Speaking about throwbacks to old wargames, GMT Games announced this week that Jim Day’s next entry in the Panzer (Second Edition) series, Panzer: North Africa, has “made the cut” in their P500 program. Longtime readers might recall that Panzer (Yaquinto Publishing, 1979) was my very first wargame. I eagerly bought up the entire original series; Panzer, ’88’and Armor, and they still own a prominent spot on my gaming shelves. I am glad that after 40 years a “new” edition of ’88’ is coming.

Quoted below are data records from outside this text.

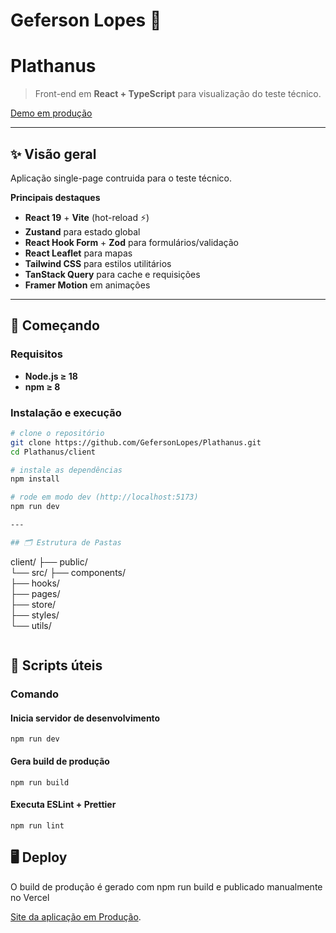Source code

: # Geferson Lopes 🍃
# Plathanus

> Front-end em **React + TypeScript** para visualização do teste técnico.

[Demo em produção](https://plathanus-lovat.vercel.app/)  

---

## ✨ Visão geral

Aplicação single-page contruida para o teste técnico.

**Principais destaques**

- **React 19** + **Vite** (hot-reload ⚡)
- **Zustand** para estado global
- **React Hook Form** + **Zod** para formulários/validação
- **React Leaflet** para mapas
- **Tailwind CSS** para estilos utilitários
- **TanStack Query** para cache e requisições
- **Framer Motion** em animações

---

## 🚀 Começando

### Requisitos

- **Node.js ≥ 18**
- **npm ≥ 8**

### Instalação e execução

```bash
# clone o repositório
git clone https://github.com/GefersonLopes/Plathanus.git
cd Plathanus/client

# instale as dependências
npm install

# rode em modo dev (http://localhost:5173)
npm run dev

---

## 🗂️ Estrutura de Pastas

```

client/
├── public/  
└── src/
├── components/  
 ├── hooks/  
 ├── pages/  
 ├── store/  
 ├── styles/  
 └── utils/

```

```

## 📜 Scripts úteis

### Comando  

#### Inicia servidor de desenvolvimento
`npm run dev`  

#### Gera build de produção
`npm run build`  

#### Executa ESLint + Prettier
`npm run lint`


## 🖥️ Deploy

O build de produção é gerado com npm run build e publicado manualmente no Vercel

[Site da aplicação em Produção](https://plathanus-lovat.vercel.app/).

I am very interested in getting Wing Leader: Legends to the table as it includes the “Decision Over Kursk” campaign system. Some readers may recall several “My Kursk Kampaign” postings from earlier this spring where I dove in-depth into that battle. At the time I wanted to explore the air war more:
As I start this exploration, my copy of Wing Leader: Legends 1937-1945 (GMT Games, forthcoming in 2021) is “At the Printer” meaning it may deliver sometime in mid-2021. If it delivers in time I would certainly like to play the campaign system which focuses on the air battles supporting the Battle of Kursk. I really want to explore a point Glantz makes on page 63 in his book; “Red aircraft might be inferior to their German counterparts, but they were certainly sufficient in numbers to deny the Luftwaffe undisputed command of the air.”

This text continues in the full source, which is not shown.